The MENA region is strategically positioning itself to address this need by leveraging its financial resources and geographic location. Saudi Arabia, specifically as part of its Vision 2030 framework, is utilizing its vast mineral endowments and deep sovereign cash to develop a whole REE value chain, starting from extraction to permanent magnet production. The state-owned Saudi Arabian Mining Company (Ma'aden) is exploring the possibility of collaborating with global technological experts including MP Materials (U.S.), Lynas Rare Earths (Australia), and Neo Performance Materials (Canada) to acquire the necessary midstream processing expertise. Early in its mineral diplomacy plan, the United States prioritized cooperating with Saudi Arabia because of the Saudi kingdom's potential to become a dependable, financially backed, and strategically positioned center for critical minerals. This shift became official with the Memorandum of Cooperation (MOC), which came into force with the United States in May 2025. It outlines a framework for joint exploration and processing with the goal of ensuring and strengthening crucial mineral supply chains that are essential to advanced manufacturing and defense. The goal of Vision 2030, which aims to use the country's $2.5 trillion mineral riches to grow the mining industry to $75 billion by 2030 and establish the kingdom as the leading global center for rare earth processing by 2027, is directly supported by this diplomatic arrangement.
This partnership structure has been validated by recent geopolitical study. Saudi Arabia, with an overall rating of 2.6/3.0, is among the top nations in the world for creating a cost-efficient processing hub, alongside the US (2.7/3.0) and Australia (2.6/3.0).The assessment was based on an extensive examination of rare-earth processing jurisdictions and the full list of parameters summarized in the matrix below. These are the most promising candidates for developing new midstream processing hubs.
Figure 1. (see Appendix for legend)

Image source: CSIS
This multinational approach is essential, as the analysis concludes no single country possesses all the necessary factors to independently establish a fully competitive and resilient rare earth supply chain.
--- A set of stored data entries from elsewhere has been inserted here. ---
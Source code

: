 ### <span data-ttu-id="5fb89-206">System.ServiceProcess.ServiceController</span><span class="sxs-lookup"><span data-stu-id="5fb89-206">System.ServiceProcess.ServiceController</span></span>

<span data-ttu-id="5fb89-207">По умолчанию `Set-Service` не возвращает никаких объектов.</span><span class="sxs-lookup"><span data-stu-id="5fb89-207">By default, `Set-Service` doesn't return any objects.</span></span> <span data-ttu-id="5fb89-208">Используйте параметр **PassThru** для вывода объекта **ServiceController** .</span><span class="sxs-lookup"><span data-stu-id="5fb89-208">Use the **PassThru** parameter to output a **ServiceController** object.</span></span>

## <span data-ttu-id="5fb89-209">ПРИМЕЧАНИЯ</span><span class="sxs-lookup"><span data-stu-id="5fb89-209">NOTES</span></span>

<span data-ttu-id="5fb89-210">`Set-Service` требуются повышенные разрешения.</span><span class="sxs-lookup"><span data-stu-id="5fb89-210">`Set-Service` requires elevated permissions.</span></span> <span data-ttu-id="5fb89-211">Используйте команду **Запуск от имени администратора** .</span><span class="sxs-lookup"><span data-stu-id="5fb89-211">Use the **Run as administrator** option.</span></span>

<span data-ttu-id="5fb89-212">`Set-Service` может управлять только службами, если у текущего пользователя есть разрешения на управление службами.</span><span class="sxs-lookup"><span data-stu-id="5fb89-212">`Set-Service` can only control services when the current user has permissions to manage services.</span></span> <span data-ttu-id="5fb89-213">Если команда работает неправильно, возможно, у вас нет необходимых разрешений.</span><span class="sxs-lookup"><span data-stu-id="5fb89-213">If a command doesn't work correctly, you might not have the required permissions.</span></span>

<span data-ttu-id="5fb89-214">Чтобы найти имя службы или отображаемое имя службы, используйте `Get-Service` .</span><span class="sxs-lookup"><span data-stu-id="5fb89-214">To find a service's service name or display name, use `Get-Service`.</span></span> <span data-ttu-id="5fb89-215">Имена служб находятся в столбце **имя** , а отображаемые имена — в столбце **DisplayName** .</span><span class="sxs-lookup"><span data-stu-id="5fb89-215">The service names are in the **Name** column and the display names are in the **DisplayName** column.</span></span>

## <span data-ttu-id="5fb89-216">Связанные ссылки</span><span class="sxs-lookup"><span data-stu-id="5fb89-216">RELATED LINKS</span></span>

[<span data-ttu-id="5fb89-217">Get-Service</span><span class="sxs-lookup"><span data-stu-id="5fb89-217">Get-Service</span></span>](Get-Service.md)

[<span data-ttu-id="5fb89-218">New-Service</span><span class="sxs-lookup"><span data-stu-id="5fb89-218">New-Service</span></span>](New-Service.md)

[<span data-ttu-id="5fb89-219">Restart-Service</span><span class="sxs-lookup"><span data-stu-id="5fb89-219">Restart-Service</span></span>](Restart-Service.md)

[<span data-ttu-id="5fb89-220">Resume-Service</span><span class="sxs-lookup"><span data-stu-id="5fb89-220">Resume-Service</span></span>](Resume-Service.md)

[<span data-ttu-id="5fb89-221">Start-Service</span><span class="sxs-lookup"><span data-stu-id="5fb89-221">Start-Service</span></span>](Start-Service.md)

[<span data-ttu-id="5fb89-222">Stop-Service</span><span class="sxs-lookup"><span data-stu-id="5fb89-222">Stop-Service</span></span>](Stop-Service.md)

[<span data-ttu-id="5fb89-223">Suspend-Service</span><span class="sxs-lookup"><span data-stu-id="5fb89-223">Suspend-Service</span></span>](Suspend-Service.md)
The success of the MENA pivot depends on two important factors: first, its capacity to sustain a stable regulatory setting and low political risk necessary to attract sustained capital from private investors for capital-intensive, lengthy-term projects; based on to the Fraser Survey from 2023, political stability turned out a significant factor for over 50% of Canadian and Australian respondents when considering investment jurisdictions; and second, its commitment to maintaining rigorous ESG standards with the objective to establish a truly ethical alternative supply that does not resemble China's exploitative model.
Conclusion
The geopolitical conflict over REE shows that the basis of strategic dominance is technological proficiency in complex processing, which China developed by externalizing environmental and social burdens. To counter this dominance, an integrated strategy based on three pillars is required: broadening midstream processing via sovereign capital-backed nodes in important regions like MENA; tightly implementing international ESG standards in order to establish a predictable alternative; and accelerating circularity and technological substitution. Alternative extraction, ethical processing, and breakthrough technologies must work together to reduce the serious hazards associated with the current REE structure and ensure a secure future for high technology. To what degree will we permit a single, costly supply chain to power global technology in the future?